Work order – Your task is to write out exactly the lines from the line containing "Para executar o" through the end of the records, inclusive at both ends.

(Dataset records)
□ □ □ □ □ □ □
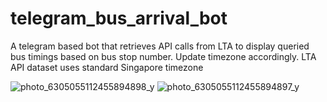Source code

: # telegram_bus_arrival_bot
A telegram based bot that retrieves API calls from LTA to display queried bus timings based on bus stop number.
Update timezone accordingly. LTA API dataset uses standard Singapore timezone 

![photo_6305055112455894898_y](https://user-images.githubusercontent.com/72028616/219591725-0d805b54-1f16-462f-8471-17991f73ecbc.jpg)
![photo_6305055112455894897_y](https://user-images.githubusercontent.com/72028616/219591728-b0c30880-b74c-4d59-ace4-2fd704413418.jpg)
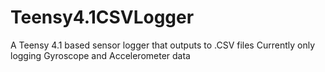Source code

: # Teensy4.1CSVLogger
A Teensy 4.1 based sensor logger that outputs to .CSV files
Currently only logging Gyroscope and Accelerometer data
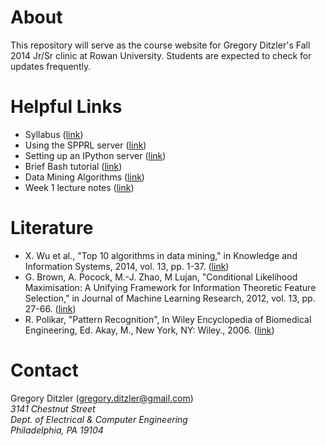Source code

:# About

This repository will serve as the course website for Gregory Ditzler's Fall 2014 Jr/Sr clinic at Rowan University. Students are expected to check for updates frequently. 

# Helpful Links

* Syllabus ([link](https://github.com/gditzler/RU-EngrClinic-Fa2014/blob/master/Syllabus.md))
* Using the SPPRL server ([link](https://github.com/gditzler/Miscellaneous-IPython-Notebooks/blob/master/SPPRL-Server.md))
* Setting up an IPython server ([link](http://ipython.org/ipython-doc/1/interactive/public_server.html]))
* Brief Bash tutorial ([link](http://nbviewer.ipython.org/github/gditzler/bio-course-materials/blob/master/notebooks/Bash-Tutorial.ipynb))
* Data Mining Algorithms ([link](http://nbviewer.ipython.org/github/gditzler/RU-EngrClinic-Fa2014/blob/master/DataMiningAlgorithms.ipynb))
* Week 1 lecture notes ([link](https://speakerdeck.com/gditzler/topics-ml))

# Literature
* X. Wu et al., "Top 10 algorithms in data mining," in Knowledge and Information Systems, 2014, vol. 13, pp. 1-37. ([link](http://www.cs.umd.edu/~samir/498/10Algorithms-08.pdf))
* G. Brown, A. Pocock, M.-J. Zhao, M Lujan, "Conditional Likelihood Maximisation: A Unifying Framework for Information Theoretic Feature Selection," in Journal of Machine Learning Research, 2012, vol. 13, pp. 27-66. ([link](http://jmlr.org/papers/volume13/brown12a/brown12a.pdf))
* R. Polikar, "Pattern Recognition", In Wiley Encyclopedia of Biomedical Engineering, Ed. Akay, M., New York, NY: Wiley., 2006. ([link](http://users.rowan.edu/~polikar/RESEARCH/PUBLICATIONS/wiley06.pdf))

# Contact 

Gregory Ditzler (<gregory.ditzler@gmail.com>) <br>
*3141 Chestnut Street* <br>
*Dept. of Electrical & Computer Engineering* <br>
*Philadelphia, PA 19104*
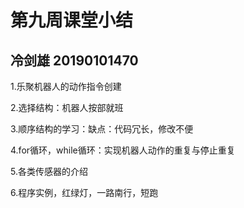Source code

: # 第九周课堂小结

## 冷剑雄 20190101470

1.乐聚机器人的动作指令创建

2.选择结构：机器人按部就班

3.顺序结构的学习：缺点：代码冗长，修改不便

4.for循环，while循环：实现机器人动作的重复与停止重复

5.各类传感器的介绍

6.程序实例，红绿灯，一路南行，短跑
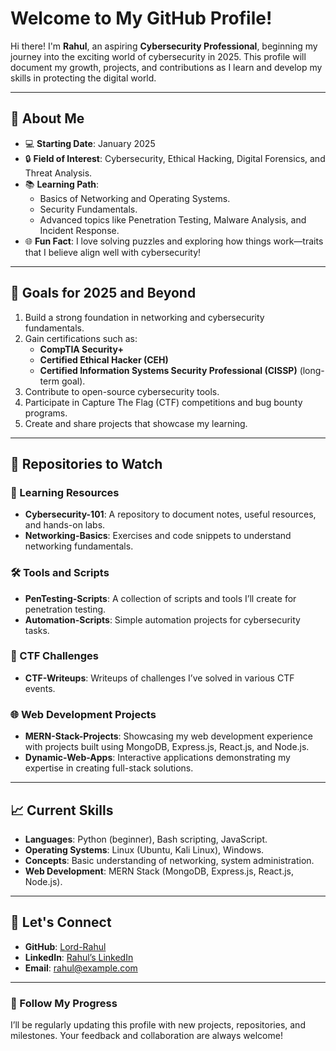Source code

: # Welcome to My GitHub Profile!

Hi there! I'm **Rahul**, an aspiring **Cybersecurity Professional**, beginning my journey into the exciting world of cybersecurity in 2025. This profile will document my growth, projects, and contributions as I learn and develop my skills in protecting the digital world.

---

## 🚀 About Me

- 💻 **Starting Date**: January 2025  
- 🔒 **Field of Interest**: Cybersecurity, Ethical Hacking, Digital Forensics, and Threat Analysis.  
- 📚 **Learning Path**:  
  - Basics of Networking and Operating Systems.
  - Security Fundamentals.
  - Advanced topics like Penetration Testing, Malware Analysis, and Incident Response.
- 🌐 **Fun Fact**: I love solving puzzles and exploring how things work—traits that I believe align well with cybersecurity!

---

## 🌟 Goals for 2025 and Beyond

1. Build a strong foundation in networking and cybersecurity fundamentals.
2. Gain certifications such as:
   - **CompTIA Security+**
   - **Certified Ethical Hacker (CEH)**
   - **Certified Information Systems Security Professional (CISSP)** (long-term goal).
3. Contribute to open-source cybersecurity tools.
4. Participate in Capture The Flag (CTF) competitions and bug bounty programs.
5. Create and share projects that showcase my learning.

---

## 📂 Repositories to Watch

### 🔧 Learning Resources
- **Cybersecurity-101**: A repository to document notes, useful resources, and hands-on labs.
- **Networking-Basics**: Exercises and code snippets to understand networking fundamentals.

### 🛠️ Tools and Scripts
- **PenTesting-Scripts**: A collection of scripts and tools I’ll create for penetration testing.
- **Automation-Scripts**: Simple automation projects for cybersecurity tasks.

### 🔎 CTF Challenges
- **CTF-Writeups**: Writeups of challenges I’ve solved in various CTF events.

### 🌐 Web Development Projects
- **MERN-Stack-Projects**: Showcasing my web development experience with projects built using MongoDB, Express.js, React.js, and Node.js.
- **Dynamic-Web-Apps**: Interactive applications demonstrating my expertise in creating full-stack solutions.

---

## 📈 Current Skills

- **Languages**: Python (beginner), Bash scripting, JavaScript.
- **Operating Systems**: Linux (Ubuntu, Kali Linux), Windows.
- **Concepts**: Basic understanding of networking, system administration.
- **Web Development**: MERN Stack (MongoDB, Express.js, React.js, Node.js).

---

## 🤝 Let's Connect

- **GitHub**: [Lord-Rahul](https://github.com/Lord-Rahul)
- **LinkedIn**: [Rahul’s LinkedIn](https://linkedin.com/in/your-profile)
- **Email**: rahul@example.com

---

### 🌱 Follow My Progress
I’ll be regularly updating this profile with new projects, repositories, and milestones. Your feedback and collaboration are always welcome!

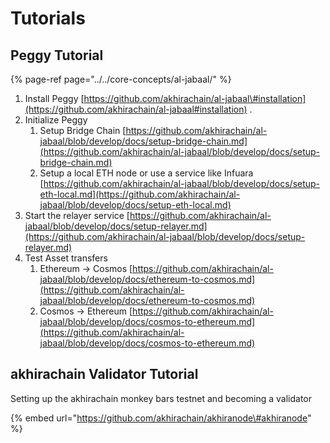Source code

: # Tutorials

## Peggy Tutorial

{% page-ref page="../../core-concepts/al-jabaal/" %}

1. Install Peggy [https://github.com/akhirachain/al-jabaal\#installation](https://github.com/akhirachain/al-jabaal#installation) . 
2. Initialize Peggy 
   1. Setup Bridge Chain [https://github.com/akhirachain/al-jabaal/blob/develop/docs/setup-bridge-chain.md](https://github.com/akhirachain/al-jabaal/blob/develop/docs/setup-bridge-chain.md)
   2. Setup a local ETH node or use a service like Infuara [https://github.com/akhirachain/al-jabaal/blob/develop/docs/setup-eth-local.md](https://github.com/akhirachain/al-jabaal/blob/develop/docs/setup-eth-local.md) 
3. Start the relayer service [https://github.com/akhirachain/al-jabaal/blob/develop/docs/setup-relayer.md](https://github.com/akhirachain/al-jabaal/blob/develop/docs/setup-relayer.md)
4. Test Asset transfers
   1. Ethereum -&gt; Cosmos [https://github.com/akhirachain/al-jabaal/blob/develop/docs/ethereum-to-cosmos.md](https://github.com/akhirachain/al-jabaal/blob/develop/docs/ethereum-to-cosmos.md)
   2. Cosmos -&gt; Ethereum [https://github.com/akhirachain/al-jabaal/blob/develop/docs/cosmos-to-ethereum.md](https://github.com/akhirachain/al-jabaal/blob/develop/docs/cosmos-to-ethereum.md)



## akhirachain Validator Tutorial

Setting up the akhirachain monkey bars testnet and becoming a validator

{% embed url="https://github.com/akhirachain/akhiranode\#akhiranode" %}







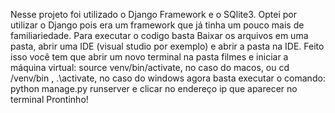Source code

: Nesse projeto foi utilizado o Django Framework e o SQlite3.
Optei por utilizar o Django pois era um framework que já tinha um pouco mais de familiariedade.
Para executar o codigo basta Baixar os arquivos em uma pasta, abrir uma IDE (visual studio por exemplo) e abrir a pasta na IDE.
Feito isso você tem que abrir um novo terminal na pasta filmes e iniciar a máquina virtual: source venv/bin/activate, no caso do macos, ou cd /venv/bin , .\activate, no caso do windows
agora basta executar o comando: python manage.py runserver e clicar no endereço ip que aparecer no terminal
Prontinho!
□ □ □ □ □ □ □
Result –
Para executar o codigo basta Baixar os arquivos em uma pasta, abrir uma IDE (visual studio por exemplo) e abrir a pasta na IDE.
Feito isso você tem que abrir um novo terminal na pasta filmes e iniciar a máquina virtual: source venv/bin/activate, no caso do macos, ou cd /venv/bin , .\activate, no caso do windows
agora basta executar o comando: python manage.py runserver e clicar no endereço ip que aparecer no terminal
Prontinho!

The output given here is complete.